(Collected data)
/---

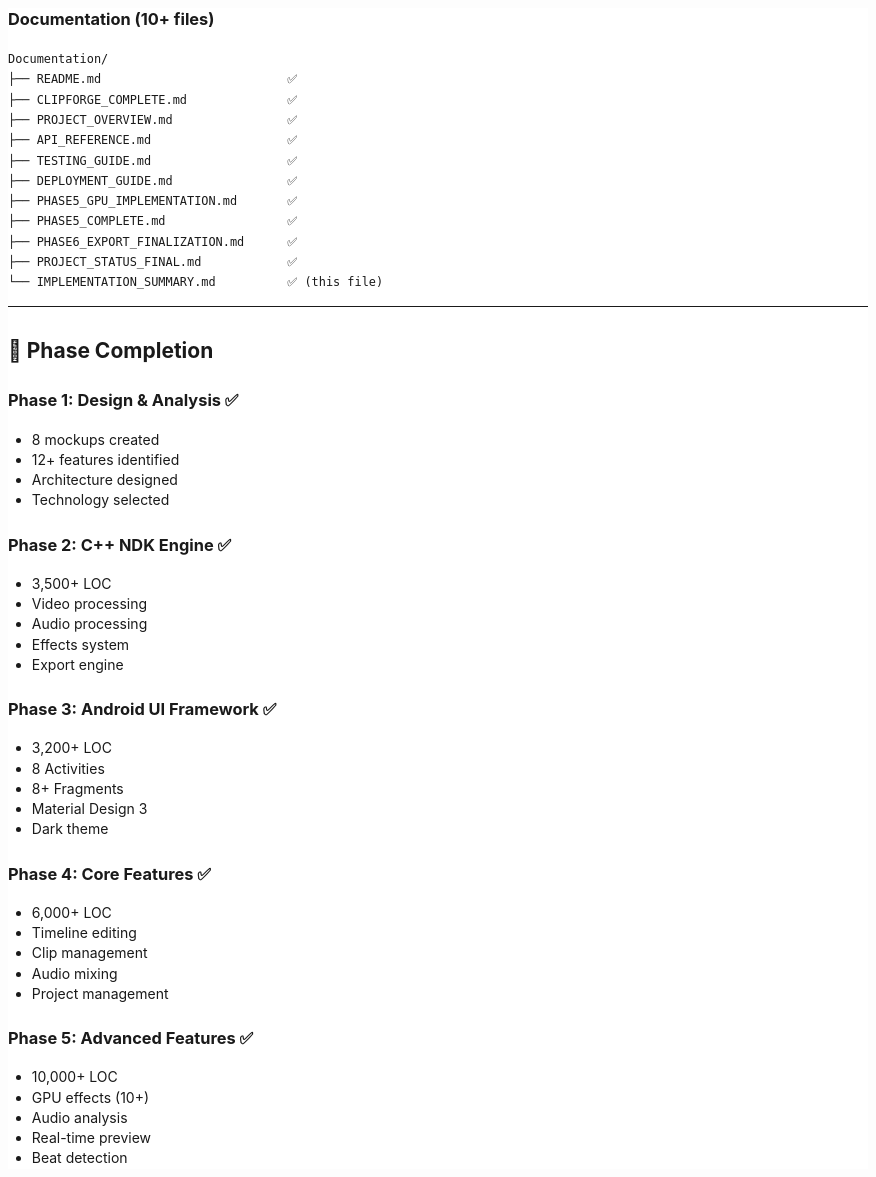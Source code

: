 ### Documentation (10+ files)
```
Documentation/
├── README.md                          ✅
├── CLIPFORGE_COMPLETE.md              ✅
├── PROJECT_OVERVIEW.md                ✅
├── API_REFERENCE.md                   ✅
├── TESTING_GUIDE.md                   ✅
├── DEPLOYMENT_GUIDE.md                ✅
├── PHASE5_GPU_IMPLEMENTATION.md       ✅
├── PHASE5_COMPLETE.md                 ✅
├── PHASE6_EXPORT_FINALIZATION.md      ✅
├── PROJECT_STATUS_FINAL.md            ✅
└── IMPLEMENTATION_SUMMARY.md          ✅ (this file)
```

---

## 🎯 Phase Completion

### Phase 1: Design & Analysis ✅
- 8 mockups created
- 12+ features identified
- Architecture designed
- Technology selected

### Phase 2: C++ NDK Engine ✅
- 3,500+ LOC
- Video processing
- Audio processing
- Effects system
- Export engine

### Phase 3: Android UI Framework ✅
- 3,200+ LOC
- 8 Activities
- 8+ Fragments
- Material Design 3
- Dark theme

### Phase 4: Core Features ✅
- 6,000+ LOC
- Timeline editing
- Clip management
- Audio mixing
- Project management

### Phase 5: Advanced Features ✅
- 10,000+ LOC
- GPU effects (10+)
- Audio analysis
- Real-time preview
- Beat detection
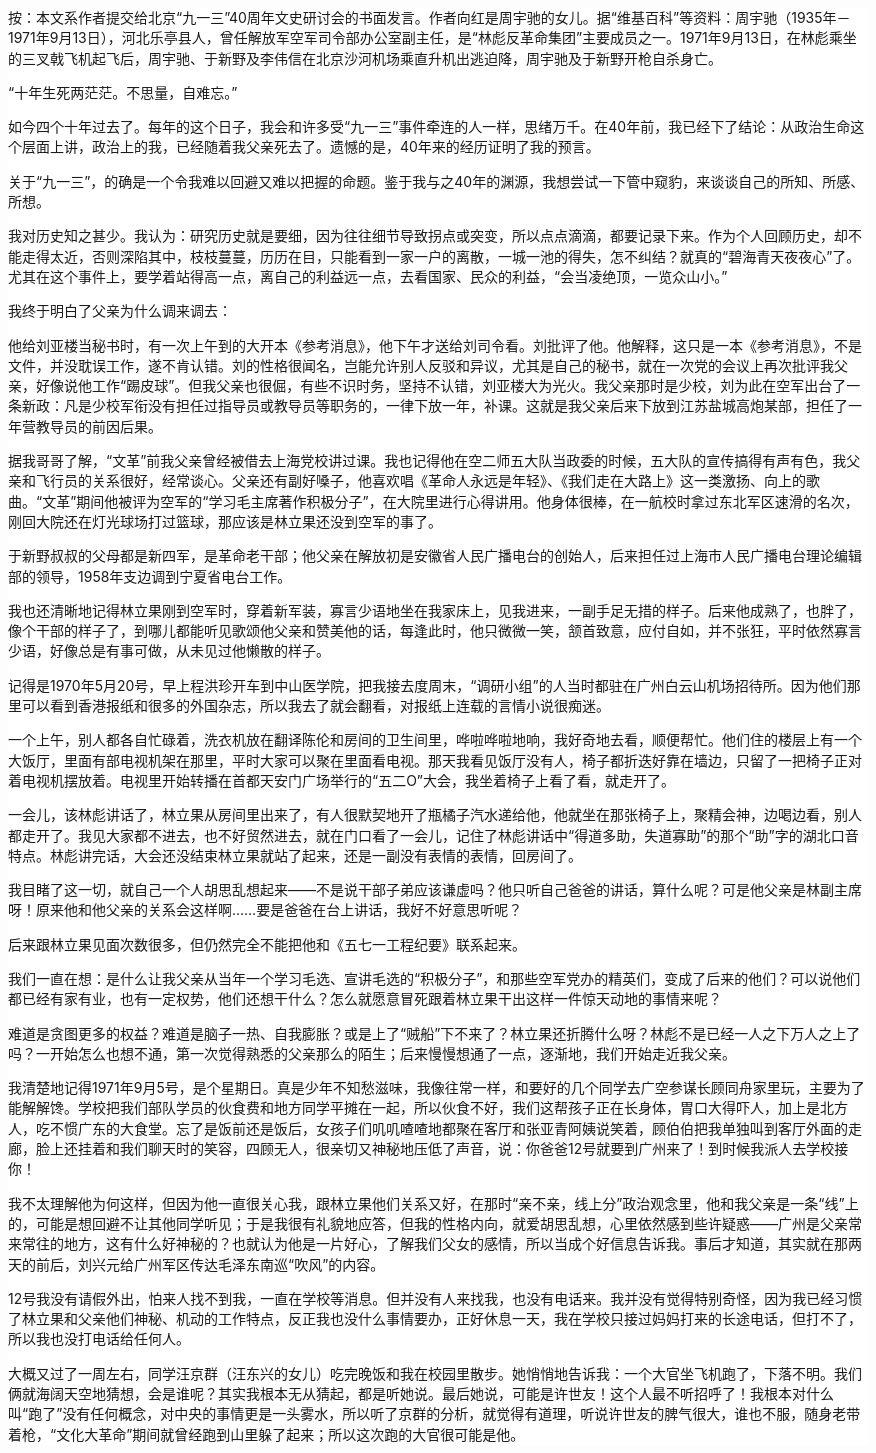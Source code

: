 按：本文系作者提交给北京“九一三”40周年文史研讨会的书面发言。作者向红是周宇驰的女儿。据“维基百科”等资料：周宇驰（1935年－1971年9月13日），河北乐亭县人，曾任解放军空军司令部办公室副主任，是“林彪反革命集团”主要成员之一。1971年9月13日，在林彪乘坐的三叉戟飞机起飞后，周宇驰、于新野及李伟信在北京沙河机场乘直升机出逃迫降，周宇驰及于新野开枪自杀身亡。

“十年生死两茫茫。不思量，自难忘。”

如今四个十年过去了。每年的这个日子，我会和许多受“九一三”事件牵连的人一样，思绪万千。在40年前，我已经下了结论：从政治生命这个层面上讲，政治上的我，已经随着我父亲死去了。遗憾的是，40年来的经历证明了我的预言。

关于“九一三”，的确是一个令我难以回避又难以把握的命题。鉴于我与之40年的渊源，我想尝试一下管中窥豹，来谈谈自己的所知、所感、所想。

我对历史知之甚少。我认为：研究历史就是要细，因为往往细节导致拐点或突变，所以点点滴滴，都要记录下来。作为个人回顾历史，却不能走得太近，否则深陷其中，枝枝蔓蔓，历历在目，只能看到一家一户的离散，一城一池的得失，怎不纠结？就真的“碧海青天夜夜心”了。尤其在这个事件上，要学着站得高一点，离自己的利益远一点，去看国家、民众的利益，“会当凌绝顶，一览众山小。”

我终于明白了父亲为什么调来调去：

他给刘亚楼当秘书时，有一次上午到的大开本《参考消息》，他下午才送给刘司令看。刘批评了他。他解释，这只是一本《参考消息》，不是文件，并没耽误工作，遂不肯认错。刘的性格很闻名，岂能允许别人反驳和异议，尤其是自己的秘书，就在一次党的会议上再次批评我父亲，好像说他工作“踢皮球”。但我父亲也很倔，有些不识时务，坚持不认错，刘亚楼大为光火。我父亲那时是少校，刘为此在空军出台了一条新政：凡是少校军衔没有担任过指导员或教导员等职务的，一律下放一年，补课。这就是我父亲后来下放到江苏盐城高炮某部，担任了一年营教导员的前因后果。

据我哥哥了解，“文革”前我父亲曾经被借去上海党校讲过课。我也记得他在空二师五大队当政委的时候，五大队的宣传搞得有声有色，我父亲和飞行员的关系很好，经常谈心。父亲还有副好嗓子，他喜欢唱《革命人永远是年轻》、《我们走在大路上》这一类激扬、向上的歌曲。“文革”期间他被评为空军的“学习毛主席著作积极分子”，在大院里进行心得讲用。他身体很棒，在一航校时拿过东北军区速滑的名次，刚回大院还在灯光球场打过篮球，那应该是林立果还没到空军的事了。

于新野叔叔的父母都是新四军，是革命老干部；他父亲在解放初是安徽省人民广播电台的创始人，后来担任过上海市人民广播电台理论编辑部的领导，1958年支边调到宁夏省电台工作。

我也还清晰地记得林立果刚到空军时，穿着新军装，寡言少语地坐在我家床上，见我进来，一副手足无措的样子。后来他成熟了，也胖了，像个干部的样子了，到哪儿都能听见歌颂他父亲和赞美他的话，每逢此时，他只微微一笑，颔首致意，应付自如，并不张狂，平时依然寡言少语，好像总是有事可做，从未见过他懒散的样子。

记得是1970年5月20号，早上程洪珍开车到中山医学院，把我接去度周末，“调研小组”的人当时都驻在广州白云山机场招待所。因为他们那里可以看到香港报纸和很多的外国杂志，所以我去了就会翻看，对报纸上连载的言情小说很痴迷。

一个上午，别人都各自忙碌着，洗衣机放在翻译陈伦和房间的卫生间里，哗啦哗啦地响，我好奇地去看，顺便帮忙。他们住的楼层上有一个大饭厅，里面有部电视机架在那里，平时大家可以聚在里面看电视。那天我看见饭厅没有人，椅子都折迭好靠在墙边，只留了一把椅子正对着电视机摆放着。电视里开始转播在首都天安门广场举行的“五二O”大会，我坐着椅子上看了看，就走开了。

一会儿，该林彪讲话了，林立果从房间里出来了，有人很默契地开了瓶橘子汽水递给他，他就坐在那张椅子上，聚精会神，边喝边看，别人都走开了。我见大家都不进去，也不好贸然进去，就在门口看了一会儿，记住了林彪讲话中“得道多助，失道寡助”的那个“助”字的湖北口音特点。林彪讲完话，大会还没结束林立果就站了起来，还是一副没有表情的表情，回房间了。

我目睹了这一切，就自己一个人胡思乱想起来——不是说干部子弟应该谦虚吗？他只听自己爸爸的讲话，算什么呢？可是他父亲是林副主席呀！原来他和他父亲的关系会这样啊……要是爸爸在台上讲话，我好不好意思听呢？

后来跟林立果见面次数很多，但仍然完全不能把他和《五七一工程纪要》联系起来。

我们一直在想：是什么让我父亲从当年一个学习毛选、宣讲毛选的“积极分子”，和那些空军党办的精英们，变成了后来的他们？可以说他们都已经有家有业，也有一定权势，他们还想干什么？怎么就愿意冒死跟着林立果干出这样一件惊天动地的事情来呢？

难道是贪图更多的权益？难道是脑子一热、自我膨胀？或是上了“贼船”下不来了？林立果还折腾什么呀？林彪不是已经一人之下万人之上了吗？一开始怎么也想不通，第一次觉得熟悉的父亲那么的陌生；后来慢慢想通了一点，逐渐地，我们开始走近我父亲。

我清楚地记得1971年9月5号，是个星期日。真是少年不知愁滋味，我像往常一样，和要好的几个同学去广空参谋长顾同舟家里玩，主要为了能解解馋。学校把我们部队学员的伙食费和地方同学平摊在一起，所以伙食不好，我们这帮孩子正在长身体，胃口大得吓人，加上是北方人，吃不惯广东的大食堂。忘了是饭前还是饭后，女孩子们叽叽喳喳地都聚在客厅和张亚青阿姨说笑着，顾伯伯把我单独叫到客厅外面的走廊，脸上还挂着和我们聊天时的笑容，四顾无人，很亲切又神秘地压低了声音，说：你爸爸12号就要到广州来了！到时候我派人去学校接你！

我不太理解他为何这样，但因为他一直很关心我，跟林立果他们关系又好，在那时“亲不亲，线上分”政治观念里，他和我父亲是一条“线”上的，可能是想回避不让其他同学听见；于是我很有礼貌地应答，但我的性格内向，就爱胡思乱想，心里依然感到些许疑惑——广州是父亲常来常往的地方，这有什么好神秘的？也就认为他是一片好心，了解我们父女的感情，所以当成个好信息告诉我。事后才知道，其实就在那两天的前后，刘兴元给广州军区传达毛泽东南巡“吹风”的内容。

12号我没有请假外出，怕来人找不到我，一直在学校等消息。但并没有人来找我，也没有电话来。我并没有觉得特别奇怪，因为我已经习惯了林立果和父亲他们神秘、机动的工作特点，反正我也没什么事情要办，正好休息一天，我在学校只接过妈妈打来的长途电话，但打不了，所以我也没打电话给任何人。

大概又过了一周左右，同学汪京群（汪东兴的女儿）吃完晚饭和我在校园里散步。她悄悄地告诉我：一个大官坐飞机跑了，下落不明。我们俩就海阔天空地猜想，会是谁呢？其实我根本无从猜起，都是听她说。最后她说，可能是许世友！这个人最不听招呼了！我根本对什么叫“跑了”没有任何概念，对中央的事情更是一头雾水，所以听了京群的分析，就觉得有道理，听说许世友的脾气很大，谁也不服，随身老带着枪，“文化大革命”期间就曾经跑到山里躲了起来；所以这次跑的大官很可能是他。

\---

A verbatim transcription is needed of the lines above, starting at the line with "于新野叔叔的父母都是新四军，" and ending at the line with "后来跟林立果见面次数很多，但仍然完全不能把他和《五七一工程纪要》联系起来。", both included, and of nothing else.

于新野叔叔的父母都是新四军，是革命老干部；他父亲在解放初是安徽省人民广播电台的创始人，后来担任过上海市人民广播电台理论编辑部的领导，1958年支边调到宁夏省电台工作。

我也还清晰地记得林立果刚到空军时，穿着新军装，寡言少语地坐在我家床上，见我进来，一副手足无措的样子。后来他成熟了，也胖了，像个干部的样子了，到哪儿都能听见歌颂他父亲和赞美他的话，每逢此时，他只微微一笑，颔首致意，应付自如，并不张狂，平时依然寡言少语，好像总是有事可做，从未见过他懒散的样子。

记得是1970年5月20号，早上程洪珍开车到中山医学院，把我接去度周末，“调研小组”的人当时都驻在广州白云山机场招待所。因为他们那里可以看到香港报纸和很多的外国杂志，所以我去了就会翻看，对报纸上连载的言情小说很痴迷。

一个上午，别人都各自忙碌着，洗衣机放在翻译陈伦和房间的卫生间里，哗啦哗啦地响，我好奇地去看，顺便帮忙。他们住的楼层上有一个大饭厅，里面有部电视机架在那里，平时大家可以聚在里面看电视。那天我看见饭厅没有人，椅子都折迭好靠在墙边，只留了一把椅子正对着电视机摆放着。电视里开始转播在首都天安门广场举行的“五二O”大会，我坐着椅子上看了看，就走开了。

一会儿，该林彪讲话了，林立果从房间里出来了，有人很默契地开了瓶橘子汽水递给他，他就坐在那张椅子上，聚精会神，边喝边看，别人都走开了。我见大家都不进去，也不好贸然进去，就在门口看了一会儿，记住了林彪讲话中“得道多助，失道寡助”的那个“助”字的湖北口音特点。林彪讲完话，大会还没结束林立果就站了起来，还是一副没有表情的表情，回房间了。

我目睹了这一切，就自己一个人胡思乱想起来——不是说干部子弟应该谦虚吗？他只听自己爸爸的讲话，算什么呢？可是他父亲是林副主席呀！原来他和他父亲的关系会这样啊……要是爸爸在台上讲话，我好不好意思听呢？

后来跟林立果见面次数很多，但仍然完全不能把他和《五七一工程纪要》联系起来。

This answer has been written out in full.